Targeted Hyaluronan Degradation Enhanced Tumor Growth Inhibition in Gastrointestinal Cancer Models.
Fulai Zhou, Guangmao Mu, Honglei Bi, Limin Chen, Zhengxia Zha, Ying Jin, Mark L Chiu
Abstract
Open AccessBackground. The dense hyaluronan (HA)-rich stroma in solid tumors can prevent effective tumor growth inhibition by hindering drug delivery and immune cell infiltration. However, the degradation of HA alone by systemic delivery of hyaluronidase has not shown significant improvement of tumor growth inhibition. Objectives/Methods. In this study, we targeted hyaluronan degradation by using antibody-enzyme (AbEn) molecules by fusing antibodies to a recombinant human hyaluronidase (HYAL). Results. The AbEn molecules were stable, retained both antigen-binding and enzymatic activities, and demonstrated a prolonged serum half-life of 132 h in rodent models. In the HA-rich colorectal cancer model, the cancer-associated fibroblast (CAF)-directed AbEn, TAVO423 (FAP × LRRC15 × HYAL trispecific antibody) achieved greater intratumoral HA depletion resulting in superior tumor growth inhibition compared to untargeted HYAL. Furthermore, the combination of TAVO423 in combination with other solid tumor cell targeting modalities such as 5-fluorouracil (5-FU), anti-PD-L1 monoclonal antibody, a PD-L1 × CD3 bispecific T-cell engager (TCE), and a CD318-targeting antibody-drug conjugate (ADC) all demonstrated enhanced tumor growth inhibition (TGI) values of 49-67% as compared to the respective monotherapy TGI values of 1-28%. In addition, TAVO423 improved the antitumor response of a 5T4 × CD3 TCE with an increase in TGI from 73% to 92% in an in vivo HA-rich pancreatic cancer model.

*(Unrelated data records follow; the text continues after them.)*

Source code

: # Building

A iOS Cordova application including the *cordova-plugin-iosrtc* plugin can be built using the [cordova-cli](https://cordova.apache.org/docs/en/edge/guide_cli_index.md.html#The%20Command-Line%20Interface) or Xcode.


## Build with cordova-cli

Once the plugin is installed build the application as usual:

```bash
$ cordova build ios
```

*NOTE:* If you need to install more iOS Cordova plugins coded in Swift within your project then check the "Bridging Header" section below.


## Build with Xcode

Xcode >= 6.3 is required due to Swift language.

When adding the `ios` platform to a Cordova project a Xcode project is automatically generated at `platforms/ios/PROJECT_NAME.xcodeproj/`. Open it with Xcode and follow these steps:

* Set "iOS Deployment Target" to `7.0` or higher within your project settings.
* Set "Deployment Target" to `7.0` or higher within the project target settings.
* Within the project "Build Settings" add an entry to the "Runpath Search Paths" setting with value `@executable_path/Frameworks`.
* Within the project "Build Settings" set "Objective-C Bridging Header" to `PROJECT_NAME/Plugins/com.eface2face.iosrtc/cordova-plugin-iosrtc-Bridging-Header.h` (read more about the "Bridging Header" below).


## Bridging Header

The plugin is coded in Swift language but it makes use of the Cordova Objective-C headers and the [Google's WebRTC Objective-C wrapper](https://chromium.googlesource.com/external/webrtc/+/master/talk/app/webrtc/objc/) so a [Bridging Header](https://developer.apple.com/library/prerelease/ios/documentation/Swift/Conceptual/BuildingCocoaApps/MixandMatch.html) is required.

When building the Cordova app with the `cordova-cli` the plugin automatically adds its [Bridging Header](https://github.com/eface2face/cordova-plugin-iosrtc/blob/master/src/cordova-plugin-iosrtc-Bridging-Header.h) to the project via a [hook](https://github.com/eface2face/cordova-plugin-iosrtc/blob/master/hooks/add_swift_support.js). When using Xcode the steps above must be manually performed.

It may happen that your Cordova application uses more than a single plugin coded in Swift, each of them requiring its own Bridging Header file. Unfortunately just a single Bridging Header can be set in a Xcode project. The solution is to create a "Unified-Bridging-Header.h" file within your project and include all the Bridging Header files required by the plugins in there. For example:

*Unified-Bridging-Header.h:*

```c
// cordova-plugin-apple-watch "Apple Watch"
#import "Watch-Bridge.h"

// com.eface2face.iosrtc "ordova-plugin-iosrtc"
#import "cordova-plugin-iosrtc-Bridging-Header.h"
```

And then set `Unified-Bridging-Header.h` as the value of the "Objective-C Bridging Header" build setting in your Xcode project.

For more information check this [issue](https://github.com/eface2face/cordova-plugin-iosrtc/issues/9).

The CAF-targeted HA degradation mediated by TAVO423 also reversed immune exclusion by increasing the density of CD8+ tumor-infiltrating lymphocytes (TILs) by 6-9-fold and synergized with PD-1 blockade to enhance TGI from 33% to 51% in an in vivo immunocompetent EMT-6 breast cancer model. Conclusions. These findings demonstrated the broad potential of the modular AbEn platform for targeted HA degradation to overcome barrier entry in stromal HA-rich solid tumors.